You won't find this in art books!
'What is the work of art about?'
by Alan Watson - 10:30 on 04 August 2015
I don't think anyone who performs, publishes, or exhibits their work ever forgets the fear, trepidation and excitement of being reviewed in the media for the first time.
I vividly remember the strange feeling of reading someone's thoughts and opinions about my work written in print by someone I had never met. Much to my relief the four paragraphs given over to my exhibition were very enthusiastic and encouraging.
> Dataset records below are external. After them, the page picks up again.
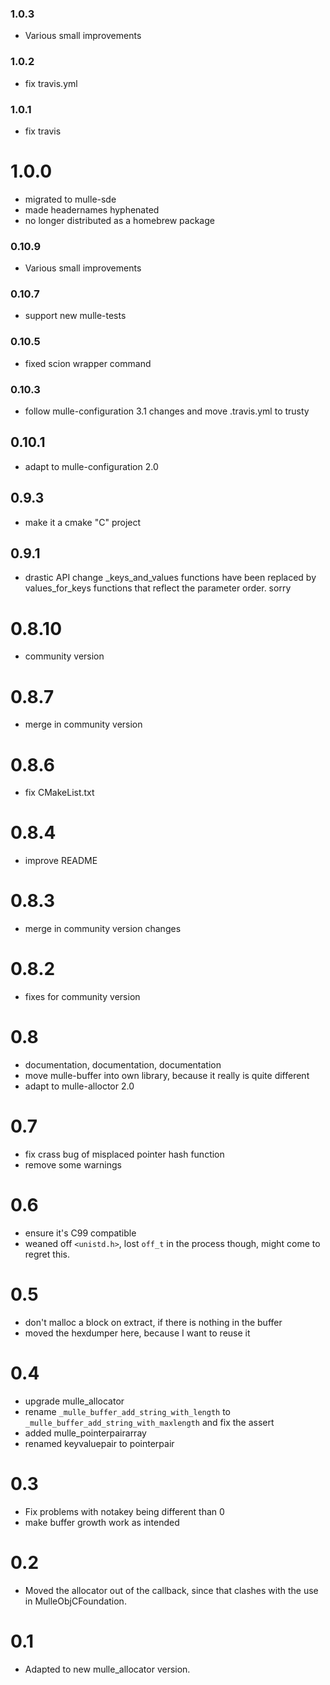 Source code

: ### 1.0.3

* Various small improvements

### 1.0.2

* fix travis.yml

### 1.0.1

* fix travis

# 1.0.0

* migrated to mulle-sde
* made headernames hyphenated
* no longer distributed as a homebrew package


### 0.10.9

* Various small improvements

### 0.10.7

* support new mulle-tests

### 0.10.5

* fixed scion wrapper command

### 0.10.3

* follow mulle-configuration 3.1 changes and move .travis.yml to trusty

## 0.10.1

* adapt to mulle-configuration 2.0


## 0.9.3

* make it a cmake "C" project

## 0.9.1

* drastic API change  _keys_and_values functions have been replaced by
values_for_keys functions that reflect the parameter order. sorry

# 0.8.10

* community version

# 0.8.7

* merge in community version

# 0.8.6

* fix CMakeList.txt

# 0.8.4

* improve README

# 0.8.3

* merge in community version changes

# 0.8.2

* fixes for community version

# 0.8

* documentation, documentation, documentation
* move mulle-buffer into own library, because it really is quite different
* adapt to mulle-alloctor 2.0

# 0.7

* fix crass bug of misplaced pointer hash function
* remove some warnings


# 0.6

* ensure it's C99 compatible
* weaned off `<unistd.h>`, lost `off_t` in the process though, might come to
  regret this.

# 0.5

* don't malloc a block on extract, if there is nothing in the buffer
* moved the hexdumper here, because I want to reuse it

# 0.4

* upgrade mulle_allocator
* rename `_mulle_buffer_add_string_with_length` to
  `_mulle_buffer_add_string_with_maxlength` and fix the assert
* added mulle_pointerpairarray
* renamed keyvaluepair to pointerpair

# 0.3

* Fix problems with notakey being different than 0
* make buffer growth work as intended


# 0.2

* Moved the allocator out of the callback, since that clashes with the use
in MulleObjCFoundation.

# 0.1

* Adapted to new mulle_allocator version.
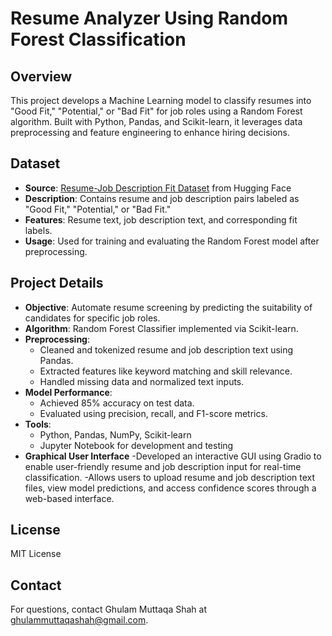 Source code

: # Resume Analyzer Using Random Forest Classification

## Overview
This project develops a Machine Learning model to classify resumes into "Good Fit," "Potential," or "Bad Fit" for job roles using a Random Forest algorithm. Built with Python, Pandas, and Scikit-learn, it leverages data preprocessing and feature engineering to enhance hiring decisions.

## Dataset
- **Source**: [Resume-Job Description Fit Dataset](https://huggingface.co/datasets/cnamuangtoun/resume-job-description-fit/viewer/default/train?p=2&views%5B%5D=train) from Hugging Face
- **Description**: Contains resume and job description pairs labeled as "Good Fit," "Potential," or "Bad Fit."
- **Features**: Resume text, job description text, and corresponding fit labels.
- **Usage**: Used for training and evaluating the Random Forest model after preprocessing.

## Project Details
- **Objective**: Automate resume screening by predicting the suitability of candidates for specific job roles.
- **Algorithm**: Random Forest Classifier implemented via Scikit-learn.
- **Preprocessing**:
  - Cleaned and tokenized resume and job description text using Pandas.
  - Extracted features like keyword matching and skill relevance.
  - Handled missing data and normalized text inputs.
- **Model Performance**:
  - Achieved 85% accuracy on test data.
  - Evaluated using precision, recall, and F1-score metrics.
- **Tools**:
  - Python, Pandas, NumPy, Scikit-learn
  - Jupyter Notebook for development and testing
- **Graphical User Interface**
    -Developed an interactive GUI using Gradio to enable user-friendly resume and job description input for real-time classification.
    -Allows users to upload resume and job description text files, view model predictions, and access confidence scores through a web-based interface.

## License
MIT License

## Contact
For questions, contact Ghulam Muttaqa Shah at ghulammuttaqashah@gmail.com.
I was however surprised and puzzled to read that I had obviously been influenced by the work of Kandinsky. This was a new idea to me and certainly not anything that had occurred to me during the previous year it had taken me to put this exhibition together. Like many artists I know I am often frustrated at having to justify my work to others by placing it in context with other 'schools' or 'isms'. This is ultimately a futile exercise because artists mostly create their work as part of a solitary process. The complex artistic process involves arriving at an idea, planning an image and then composing it while physically applying media to a surface and often making many alterations to it before it is completed.
The very act of exhibiting work entails the artist placing their work in the public domain. Someone once explained that all the possibilities of a work of art exist like a forcefield between the work itself and the viewer. Place 100 people in front of any piece of art and you can be guaranteed 100 different interpretations of what they saw, almost all of these not what the artist intended. Once the reviewer or art historian enters their thoughts the work of art takes on a persona all it's own, often I suspect into areas the artist who created it never intended!